Il volume di Gabriele Pepe “La primazia negli organi collegiali pubblici” si segnala come opera utile ed interessante in ordine alla tematica della natura e dei limiti della funzione presidenziale all’interno degli organi collegiali nel campo del diritto pubblico.
Il volume si suddivide in quattro capitoli.
Nel Primo Capitolo (pp. 15-19) Pepe muove da una sintetica ma efficace ricostruzione storica delle nozioni di primazia e di “primus inter pares”, sottolineando come tali nozioni abbiano avuto nel corso dei secoli significati divergenti o comunque solo in parte sovrapponibili.
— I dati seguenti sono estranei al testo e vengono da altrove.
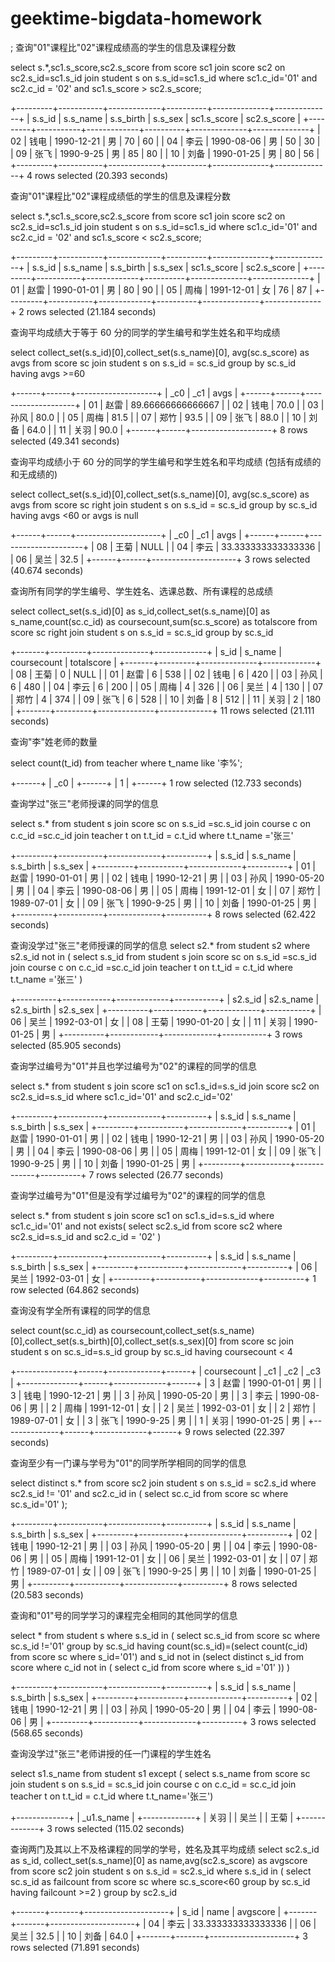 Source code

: # geektime-bigdata-homework

; 查询"01"课程比"02"课程成绩高的学生的信息及课程分数

select s.*,sc1.s_score,sc2.s_score from score sc1
join score sc2 on sc2.s_id=sc1.s_id
join student s on s.s_id=sc1.s_id
where sc1.c_id='01' and sc2.c_id = '02' and sc1.s_score > sc2.s_score;

+---------+-----------+-------------+----------+--------------+--------------+
| s.s_id  | s.s_name  |  s.s_birth  | s.s_sex  | sc1.s_score  | sc2.s_score  |
+---------+-----------+-------------+----------+--------------+--------------+
| 02      | 钱电        | 1990-12-21  | 男        | 70           | 60           |
| 04      | 李云        | 1990-08-06  | 男        | 50           | 30           |
| 09      | 张飞        | 1990-9-25   | 男        | 85           | 80           |
| 10      | 刘备        | 1990-01-25  | 男        | 80           | 56           |
+---------+-----------+-------------+----------+--------------+--------------+
4 rows selected (20.393 seconds)


查询"01"课程比"02"课程成绩低的学生的信息及课程分数  

select s.*,sc1.s_score,sc2.s_score from score sc1
join score sc2 on sc2.s_id=sc1.s_id
join student s on s.s_id=sc1.s_id
where sc1.c_id='01' and sc2.c_id = '02' and sc1.s_score < sc2.s_score;

+---------+-----------+-------------+----------+--------------+--------------+
| s.s_id  | s.s_name  |  s.s_birth  | s.s_sex  | sc1.s_score  | sc2.s_score  |
+---------+-----------+-------------+----------+--------------+--------------+
| 01      | 赵雷        | 1990-01-01  | 男        | 80           | 90           |
| 05      | 周梅        | 1991-12-01  | 女        | 76           | 87           |
+---------+-----------+-------------+----------+--------------+--------------+
2 rows selected (21.184 seconds)


查询平均成绩大于等于 60 分的同学的学生编号和学生姓名和平均成绩

select collect_set(s.s_id)[0],collect_set(s.s_name)[0], avg(sc.s_score) as avgs from score sc
join student s on s.s_id = sc.s_id
group by sc.s_id
having avgs >=60

+------+------+--------------------+
| _c0  | _c1  |        avgs        |
+------+------+--------------------+
| 01   | 赵雷   | 89.66666666666667  |
| 02   | 钱电   | 70.0               |
| 03   | 孙风   | 80.0               |
| 05   | 周梅   | 81.5               |
| 07   | 郑竹   | 93.5               |
| 09   | 张飞   | 88.0               |
| 10   | 刘备   | 64.0               |
| 11   | 关羽   | 90.0               |
+------+------+--------------------+
8 rows selected (49.341 seconds)

查询平均成绩小于 60 分的同学的学生编号和学生姓名和平均成绩 (包括有成绩的和无成绩的)

select collect_set(s.s_id)[0],collect_set(s.s_name)[0], avg(sc.s_score) as avgs from score sc
right join student s on s.s_id = sc.s_id
group by sc.s_id
having avgs <60 or avgs is null

+------+------+---------------------+
| _c0  | _c1  |        avgs         |
+------+------+---------------------+
| 08   | 王菊   | NULL                |
| 04   | 李云   | 33.333333333333336  |
| 06   | 吴兰   | 32.5                |
+------+------+---------------------+
3 rows selected (40.674 seconds)

查询所有同学的学生编号、学生姓名、选课总数、所有课程的总成绩

select collect_set(s.s_id)[0] as s_id,collect_set(s.s_name)[0] as s_name,count(sc.c_id) as coursecount,sum(sc.s_score) as totalscore
 from score sc
 right join student s on s.s_id = sc.s_id 
 group by sc.s_id


+-------+---------+--------------+-------------+
| s_id  | s_name  | coursecount  | totalscore  |
+-------+---------+--------------+-------------+
| 08    | 王菊      | 0            | NULL        |
| 01    | 赵雷      | 6            | 538         |
| 02    | 钱电      | 6            | 420         |
| 03    | 孙风      | 6            | 480         |
| 04    | 李云      | 6            | 200         |
| 05    | 周梅      | 4            | 326         |
| 06    | 吴兰      | 4            | 130         |
| 07    | 郑竹      | 4            | 374         |
| 09    | 张飞      | 6            | 528         |
| 10    | 刘备      | 8            | 512         |
| 11    | 关羽      | 2            | 180         |
+-------+---------+--------------+-------------+
11 rows selected (21.111 seconds)



查询"李"姓老师的数量

select count(t_id) from teacher
where t_name like '李%';

+------+
| _c0  |
+------+
| 1    |
+------+
1 row selected (12.733 seconds)

查询学过"张三"老师授课的同学的信息

select s.* from student s
join score sc on s.s_id =sc.s_id
join course c on c.c_id =sc.c_id
join teacher t on t.t_id = c.t_id
where t.t_name ='张三'

+---------+-----------+-------------+----------+
| s.s_id  | s.s_name  |  s.s_birth  | s.s_sex  |
+---------+-----------+-------------+----------+
| 01      | 赵雷        | 1990-01-01  | 男        |
| 02      | 钱电        | 1990-12-21  | 男        |
| 03      | 孙风        | 1990-05-20  | 男        |
| 04      | 李云        | 1990-08-06  | 男        |
| 05      | 周梅        | 1991-12-01  | 女        |
| 07      | 郑竹        | 1989-07-01  | 女        |
| 09      | 张飞        | 1990-9-25   | 男        |
| 10      | 刘备        | 1990-01-25  | 男        |
+---------+-----------+-------------+----------+
8 rows selected (62.422 seconds)

查询没学过"张三"老师授课的同学的信息
select s2.* from student s2
where s2.s_id not in (
select s.s_id from student s
join score sc on s.s_id =sc.s_id
join course c on c.c_id =sc.c_id
join teacher t on t.t_id = c.t_id
where t.t_name ='张三'
)

+----------+------------+-------------+-----------+
| s2.s_id  | s2.s_name  | s2.s_birth  | s2.s_sex  |
+----------+------------+-------------+-----------+
| 06       | 吴兰         | 1992-03-01  | 女         |
| 08       | 王菊         | 1990-01-20  | 女         |
| 11       | 关羽         | 1990-01-25  | 男         |
+----------+------------+-------------+-----------+
3 rows selected (85.905 seconds)

查询学过编号为"01"并且也学过编号为"02"的课程的同学的信息

select s.* from student s
join score sc1 on sc1.s_id=s.s_id
join score sc2 on sc2.s_id=s.s_id
where sc1.c_id='01' and sc2.c_id='02'

+---------+-----------+-------------+----------+
| s.s_id  | s.s_name  |  s.s_birth  | s.s_sex  |
+---------+-----------+-------------+----------+
| 01      | 赵雷        | 1990-01-01  | 男        |
| 02      | 钱电        | 1990-12-21  | 男        |
| 03      | 孙风        | 1990-05-20  | 男        |
| 04      | 李云        | 1990-08-06  | 男        |
| 05      | 周梅        | 1991-12-01  | 女        |
| 09      | 张飞        | 1990-9-25   | 男        |
| 10      | 刘备        | 1990-01-25  | 男        |
+---------+-----------+-------------+----------+
7 rows selected (26.77 seconds)

查询学过编号为"01"但是没有学过编号为"02"的课程的同学的信息

select s.* from student s
join score sc1 on sc1.s_id=s.s_id
where sc1.c_id='01' and not exists(
select sc2.s_id from score sc2 where sc2.s_id=s.s_id and sc2.c_id = '02'
)

+---------+-----------+-------------+----------+
| s.s_id  | s.s_name  |  s.s_birth  | s.s_sex  |
+---------+-----------+-------------+----------+
| 06      | 吴兰        | 1992-03-01  | 女        |
+---------+-----------+-------------+----------+
1 row selected (64.862 seconds)


查询没有学全所有课程的同学的信息

select count(sc.c_id) as coursecount,collect_set(s.s_name)[0],collect_set(s.s_birth)[0],collect_set(s.s_sex)[0]  from score sc
join student s on sc.s_id=s.s_id
group by sc.s_id 
having coursecount < 4

+--------------+------+-------------+------+
| coursecount  | _c1  |     _c2     | _c3  |
+--------------+------+-------------+------+
| 3            | 赵雷   | 1990-01-01  | 男    |
| 3            | 钱电   | 1990-12-21  | 男    |
| 3            | 孙风   | 1990-05-20  | 男    |
| 3            | 李云   | 1990-08-06  | 男    |
| 2            | 周梅   | 1991-12-01  | 女    |
| 2            | 吴兰   | 1992-03-01  | 女    |
| 2            | 郑竹   | 1989-07-01  | 女    |
| 3            | 张飞   | 1990-9-25   | 男    |
| 1            | 关羽   | 1990-01-25  | 男    |
+--------------+------+-------------+------+
9 rows selected (22.397 seconds)


查询至少有一门课与学号为"01"的同学所学相同的同学的信息

select distinct s.* from score sc2 
join student s on s.s_id = sc2.s_id
where sc2.s_id != '01'
and sc2.c_id in (
select sc.c_id from score sc
where sc.s_id='01'
);

+---------+-----------+-------------+----------+
| s.s_id  | s.s_name  |  s.s_birth  | s.s_sex  |
+---------+-----------+-------------+----------+
| 02      | 钱电        | 1990-12-21  | 男        |
| 03      | 孙风        | 1990-05-20  | 男        |
| 04      | 李云        | 1990-08-06  | 男        |
| 05      | 周梅        | 1991-12-01  | 女        |
| 06      | 吴兰        | 1992-03-01  | 女        |
| 07      | 郑竹        | 1989-07-01  | 女        |
| 09      | 张飞        | 1990-9-25   | 男        |
| 10      | 刘备        | 1990-01-25  | 男        |
+---------+-----------+-------------+----------+
8 rows selected (20.583 seconds)

查询和"01"号的同学学习的课程完全相同的其他同学的信息

select * from student s
where s.s_id in (
    select sc.s_id from score sc
    where sc.s_id !='01'
    group by sc.s_id
    having count(sc.s_id)=(select count(c_id) from score sc where s_id='01')
    and s_id not in (select distinct s_id from score where c_id not in (
        select c_id from score where s_id ='01'
    ))
)

+---------+-----------+-------------+----------+
| s.s_id  | s.s_name  |  s.s_birth  | s.s_sex  |
+---------+-----------+-------------+----------+
| 02      | 钱电        | 1990-12-21  | 男        |
| 03      | 孙风        | 1990-05-20  | 男        |
| 04      | 李云        | 1990-08-06  | 男        |
+---------+-----------+-------------+----------+
3 rows selected (568.65 seconds)

查询没学过"张三"老师讲授的任一门课程的学生姓名

select s1.s_name from student s1
except
(
select s.s_name from score sc
join student s on s.s_id = sc.s_id
join course c on c.c_id = sc.c_id
join teacher t on t.t_id = c.t_id
where t.t_name='张三')

+-------------+
| _u1.s_name  |
+-------------+
| 关羽          |
| 吴兰          |
| 王菊          |
+-------------+
3 rows selected (115.02 seconds)

查询两门及其以上不及格课程的同学的学号，姓名及其平均成绩
select sc2.s_id as s_id, collect_set(s.s_name)[0] as name,avg(sc2.s_score) as avgscore from score sc2 
join student s on s.s_id = sc2.s_id
where s.s_id in (
select sc.s_id as failcount from score sc
where sc.s_score<60
group by sc.s_id
having failcount >=2
)
group by sc2.s_id

+-------+-------+---------------------+
| s_id  | name  |      avgscore       |
+-------+-------+---------------------+
| 04    | 李云    | 33.333333333333336  |
| 06    | 吴兰    | 32.5                |
| 10    | 刘备    | 64.0                |
+-------+-------+---------------------+
3 rows selected (71.891 seconds)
Il volume prende l’abbrivio da alcune opere rinvenibili in età greca per poi concentrare il “focus” dell’indagine sugli studi di diritto romano sino a giungere all’ esperienza dell’ordinamento canonico.
Nel Secondo Capitolo (pp. 21-31) l’Autore si sofferma nell’ambito del diritto amministrativo sulla primazia quale figura organizzatoria di originale equiordinazione che qualifica il presidente in termini di “primus inter pares” con compiti di impulso e coordinamento dei lavori del collegio. In tale prospettiva vengono esaminati gli interessanti spunti offerti dalla dottrina della seconda metà del XX secolo, a partire da Massimo Severo Giannini.
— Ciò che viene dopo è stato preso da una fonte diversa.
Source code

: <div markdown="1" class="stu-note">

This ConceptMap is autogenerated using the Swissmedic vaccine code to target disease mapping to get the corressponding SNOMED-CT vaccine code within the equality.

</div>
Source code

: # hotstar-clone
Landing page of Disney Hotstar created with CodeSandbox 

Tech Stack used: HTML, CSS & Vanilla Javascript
Con il Terzo Capitolo (pp. 33-85) si entra nel vivo dell’indagine in quanto l’Autore, premessi generali cenni sul fenomeno collegiale, esamina approfonditamente natura, caratteri e funzioni della primazia, delineando compiutamente il ruolo del presidente nel variegato universo della collegialità pubblica. La tesi di fondo che emerge dal volume è rintracciabile nell’idea che la primazia rappresenti una figura organizzatoria dal contenuto tipizzato, ma elasticamente applicabile (ed adattabile) alle diverse peculiarità degli organi collegiali sulla base di alcuni tratti distintivi che l’Autore efficacemente illustra nel corso dell’indagine.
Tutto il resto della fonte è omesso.